This is the second installment of our Intern Diaries series, wherein each week our lovely interns try to give you the inside scoop on what being a programming intern at a high-tech startup is really like. Click here to read Part 1.
Here I am, a few weeks into the coolest summer of my life. Usually I take classes, “work” by the pool, and travel. At SoftArtisans, I’ve been a bit more productive. I’ve seen the usefulness of git and scrum, spent hours figuring out the few characters that determine a spreadsheet’s fate on an ipad, learned more than I’d ever thought I’d know about Excel spreadsheets, and even had a bit of fun. Without a doubt, the best part here has been seeing my work go straight into OfficeWriter. At Olin, nine out of ten times, my finished projects end up on a shelf or in some folder as a keepsake. Maybe I’ll break it out to show someone, but I rarely use them after they’re done. Here, I did work that was released a few weeks later. What I did as an intern could be used by people right now. It is quite the feeling.
So far, the most interesting thing I have learned has not been in the software, or even on the computer. I had never heard of scrum outside of the rugby field. Once I did hear about it, it still didn’t make sense to me. Why would you plan everything only two weeks in advance? How could a team function without a project manager? Why would you spend precious time every day telling people what you had done the day before?
So before I continue, the quick scrum explanation: work is divided into segments called sprints, which last a few weeks.
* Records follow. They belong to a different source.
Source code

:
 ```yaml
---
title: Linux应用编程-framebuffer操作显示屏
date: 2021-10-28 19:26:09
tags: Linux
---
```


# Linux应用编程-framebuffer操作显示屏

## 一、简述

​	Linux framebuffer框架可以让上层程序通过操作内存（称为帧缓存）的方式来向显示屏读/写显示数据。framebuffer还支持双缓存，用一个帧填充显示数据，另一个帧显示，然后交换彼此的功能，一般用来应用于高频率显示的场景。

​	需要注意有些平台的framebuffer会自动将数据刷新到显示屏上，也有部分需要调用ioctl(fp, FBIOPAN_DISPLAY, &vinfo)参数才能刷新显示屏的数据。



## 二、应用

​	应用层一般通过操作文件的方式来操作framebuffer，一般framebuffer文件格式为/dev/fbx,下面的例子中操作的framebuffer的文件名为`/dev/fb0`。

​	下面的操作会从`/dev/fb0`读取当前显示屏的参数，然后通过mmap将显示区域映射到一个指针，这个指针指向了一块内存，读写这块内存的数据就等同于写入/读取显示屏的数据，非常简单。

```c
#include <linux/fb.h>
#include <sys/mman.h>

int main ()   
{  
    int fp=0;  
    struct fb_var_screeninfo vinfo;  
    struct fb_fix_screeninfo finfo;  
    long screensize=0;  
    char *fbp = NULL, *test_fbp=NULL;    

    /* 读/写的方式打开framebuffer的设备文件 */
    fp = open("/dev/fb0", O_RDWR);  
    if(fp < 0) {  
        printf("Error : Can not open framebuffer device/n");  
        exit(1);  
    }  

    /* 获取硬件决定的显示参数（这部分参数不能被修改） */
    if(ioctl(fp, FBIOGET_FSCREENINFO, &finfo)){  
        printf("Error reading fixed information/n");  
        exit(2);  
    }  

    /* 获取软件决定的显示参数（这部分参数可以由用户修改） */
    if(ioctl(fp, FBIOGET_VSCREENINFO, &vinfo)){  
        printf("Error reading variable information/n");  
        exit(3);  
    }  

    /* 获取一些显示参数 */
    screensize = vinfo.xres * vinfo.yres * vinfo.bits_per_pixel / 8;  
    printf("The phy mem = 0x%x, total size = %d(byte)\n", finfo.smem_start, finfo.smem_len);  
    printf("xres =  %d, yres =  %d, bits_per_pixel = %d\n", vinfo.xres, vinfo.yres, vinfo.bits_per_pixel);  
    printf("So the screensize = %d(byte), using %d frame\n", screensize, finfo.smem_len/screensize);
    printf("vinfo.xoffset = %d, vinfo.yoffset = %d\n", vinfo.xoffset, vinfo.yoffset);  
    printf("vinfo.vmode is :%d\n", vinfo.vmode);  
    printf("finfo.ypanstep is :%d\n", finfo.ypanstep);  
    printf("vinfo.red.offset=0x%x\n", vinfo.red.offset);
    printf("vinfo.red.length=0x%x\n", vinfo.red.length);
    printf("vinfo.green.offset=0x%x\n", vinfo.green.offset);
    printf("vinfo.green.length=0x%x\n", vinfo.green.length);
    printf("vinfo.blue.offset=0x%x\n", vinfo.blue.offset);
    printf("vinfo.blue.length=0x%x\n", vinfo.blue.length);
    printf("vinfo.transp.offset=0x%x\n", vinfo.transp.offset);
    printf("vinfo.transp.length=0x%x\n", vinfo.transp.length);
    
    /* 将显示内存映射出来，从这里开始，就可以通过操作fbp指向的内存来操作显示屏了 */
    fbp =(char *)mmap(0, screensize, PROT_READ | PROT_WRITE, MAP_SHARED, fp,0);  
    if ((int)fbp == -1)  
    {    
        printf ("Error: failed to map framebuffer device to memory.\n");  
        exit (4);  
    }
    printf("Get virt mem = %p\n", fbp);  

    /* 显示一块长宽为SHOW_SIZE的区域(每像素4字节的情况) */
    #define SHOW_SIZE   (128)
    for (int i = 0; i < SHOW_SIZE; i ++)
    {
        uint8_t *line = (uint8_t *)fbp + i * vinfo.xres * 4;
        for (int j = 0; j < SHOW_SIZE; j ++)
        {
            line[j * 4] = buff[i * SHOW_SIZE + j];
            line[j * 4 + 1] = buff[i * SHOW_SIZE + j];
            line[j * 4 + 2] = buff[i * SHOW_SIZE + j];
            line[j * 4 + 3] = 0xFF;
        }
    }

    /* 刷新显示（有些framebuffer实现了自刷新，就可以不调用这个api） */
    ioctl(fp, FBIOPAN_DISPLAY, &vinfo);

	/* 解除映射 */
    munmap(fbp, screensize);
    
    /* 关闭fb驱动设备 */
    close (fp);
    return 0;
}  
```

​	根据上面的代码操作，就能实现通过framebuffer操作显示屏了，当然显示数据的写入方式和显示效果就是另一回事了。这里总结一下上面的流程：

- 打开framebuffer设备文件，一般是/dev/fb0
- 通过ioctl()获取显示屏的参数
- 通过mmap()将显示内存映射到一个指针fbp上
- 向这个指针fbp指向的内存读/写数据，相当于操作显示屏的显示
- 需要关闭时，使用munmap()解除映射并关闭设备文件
Before each sprint, all the work that needs to be done over the next few sprints is broken up into smaller tasks and assigned a point value based on how long it will probably take and prioritized based on how important it is to the product. On the first day of the sprint, the team chooses what tasks they could definitely get done that sprint. Each day, there is a quick meeting where everyone simply and quickly explains what they worked on the day before and the challenges they faced. Finally, at the end of the sprint you have a meeting where you look back over the sprint and discuss what worked well, what didn’t, and what needs to change.
It took me a little while to understand how this makes people more productive. All these hours that developers could be developing are used to talk about the work. The thing is, doing lots of work is ultimately useless if that work is useless. Scrum helps keep the work productive and manageable. There are no lofty deadlines and huge tasks. It is like promising to climb a decent-sized hill every week, rather than a huge mountain in 3 months. When climbing a hill, if you’re going in circles and not getting any higher, you’ll know in a day. On a mountain it is often difficult to tell that you made progress that day. You could be going down trails that get you nowhere and not realize for a week. With hills you have something accomplished every week that you can cross off and be proud of. I’ve already decided to try this with my school work this coming fall. I still don’t understand every aspect of scrum, but I am sure they will click soon enough!